I haven’t always been a blogger. I started out wanting to be a lawyer but I think that was more the influence of L.A. Law. It was pretty popular during my formative years and it looked really cool to hang out in a posh office and yell at people for a living. Once I found out what lawyers “really” do I dropped the ball.

As a result of my early determination to be a lawyer, I did a political science degree. Super useful now, let me tell you! What does a poly sci degree do for you in the “real world”? I can write a mean letter to the editor for one. But, I am digressing a bit.

Since this is the “about” page and you’re reading this I can deduce that you are actually interested in knowing a little about me. So here goes.

I was born and raising in Oshawa, Ontario to Jack and Alice McCarnan. They’re pretty cool, even now that they’re getting a bit long in the tooth. I can thank my father for my acerbic wit and sarcastic sense of humour and I can thank my mom for pretty much everything else. No joke, she’s been pretty bloody awesome through everything I’ve put her through. Which is saying something.

I was a good kid. Moderately talented at everything but not really amazing at anything. Too bad they didn’t reward mediocrity when I was a kid like they do today, I’d have a room full of trophies!

I did pretty well what I was told. Got in to a minor bit of mischief as any good suburban-raised kid will do but nothing serious. No jail time. (which makes me kind of boring i realize, so sorry ;)

Religion wasn’t really a bit deal at our place. Golf was as close as my parents ever came to believing in some higher form of power. As in, if there was a God, he wouldn’t smite my golf game so bloody much!

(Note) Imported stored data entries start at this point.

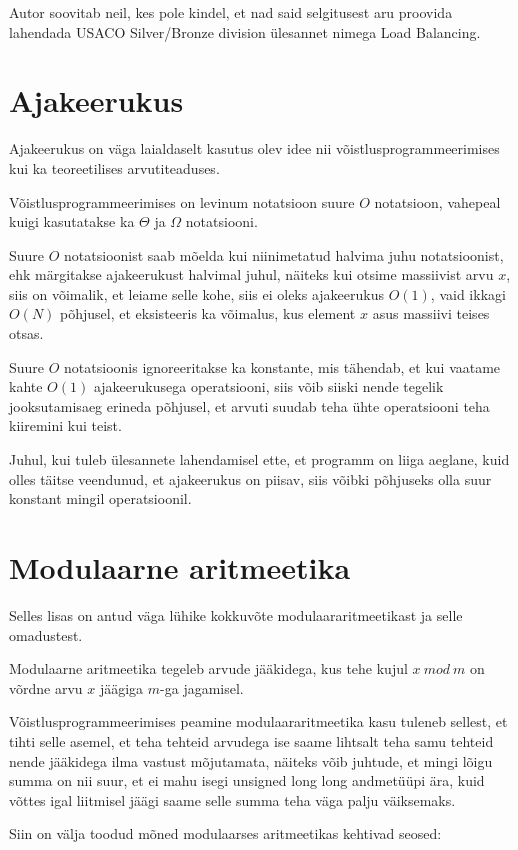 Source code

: \documentclass{trkut}
\begin{document}
\begin{appendices}
    Autor soovitab neil, kes pole kindel, et nad said selgitusest aru proovida lahendada USACO Silver/Bronze division ülesannet nimega Load Balancing\parencite{load}.

\chapter{Ajakeerukus}\label{lisa9}
    \tiny
    \normalsize
Ajakeerukus on väga laialdaselt kasutus olev idee nii võistlusprogrammeerimises kui ka teoreetilises arvutiteaduses.

Võistlusprogrammeerimises on levinum notatsioon suure $O$ notatsioon, vahepeal kuigi kasutatakse ka $\Theta$ ja $\Omega$ notatsiooni.

Suure $O$ notatsioonist saab mõelda kui niinimetatud halvima juhu notatsioonist, ehk märgitakse ajakeerukust halvimal juhul, näiteks kui otsime massiivist arvu $x$, siis on võimalik, et leiame selle kohe, siis ei oleks ajakeerukus $O(1)$, vaid ikkagi $O(N)$ põhjusel, et eksisteeris ka võimalus, kus element $x$ asus massiivi teises otsas.

Suure $O$ notatsioonis ignoreeritakse ka konstante, mis tähendab, et kui vaatame kahte $O(1)$ ajakeerukusega operatsiooni, siis võib siiski nende tegelik jooksutamisaeg erineda põhjusel, et arvuti suudab teha ühte operatsiooni teha kiiremini kui teist.

Juhul, kui tuleb ülesannete lahendamisel ette, et programm on liiga aeglane, kuid olles täitse veendunud, et ajakeerukus on piisav, siis võibki põhjuseks olla suur konstant mingil operatsioonil.
\chapter{Modulaarne aritmeetika}\label{lisa10}
    \tiny
    \normalsize
Selles lisas on antud väga lühike kokkuvõte modulaararitmeetikast ja selle omadustest.

Modulaarne aritmeetika tegeleb arvude jääkidega, kus tehe kujul $x\ mod\ m$  on võrdne arvu $x$ jäägiga $m$-ga jagamisel.

Võistlusprogrammeerimises peamine modulaararitmeetika kasu tuleneb sellest, et tihti selle asemel, et teha tehteid arvudega ise saame lihtsalt teha samu tehteid nende jääkidega ilma vastust mõjutamata, näiteks võib juhtude, et mingi lõigu summa on nii suur, et ei mahu isegi unsigned long long andmetüüpi ära, kuid võttes igal liitmisel jäägi saame selle summa teha väga palju väiksemaks.

Siin on välja toodud mõned modulaarses aritmeetikas kehtivad seosed:


\end{appendices}
\end{document}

We didn’t have a cottage or cabin or anything fun like that. They used the excuse that they wanted to golf on weekends in the summer, not drive for 4 hours to get eaten alive by blackflies. That’s not an argument a 10 year old can win.

So, reasonably great childhood and adolescence….check.

I kind of rolled through the next several years of my life doing all the things that were expected of, previously-admitted, suburban kids. University, degree, travel, own place, cat, boy friend, job (probably should have been a career but I couldn’t figure out what that was supposed to be so we’ll stick with “job” for now) etc.

I tried the career thing for a bit by selling life insurance. Don’t laugh! My dad was/is really great at this, the apple doesn’t fall far, therefore I ought to be a rockstar and make billions of dollars before I’m 30 so I can retire at 40….riiiiight. It didn’t really work out that way.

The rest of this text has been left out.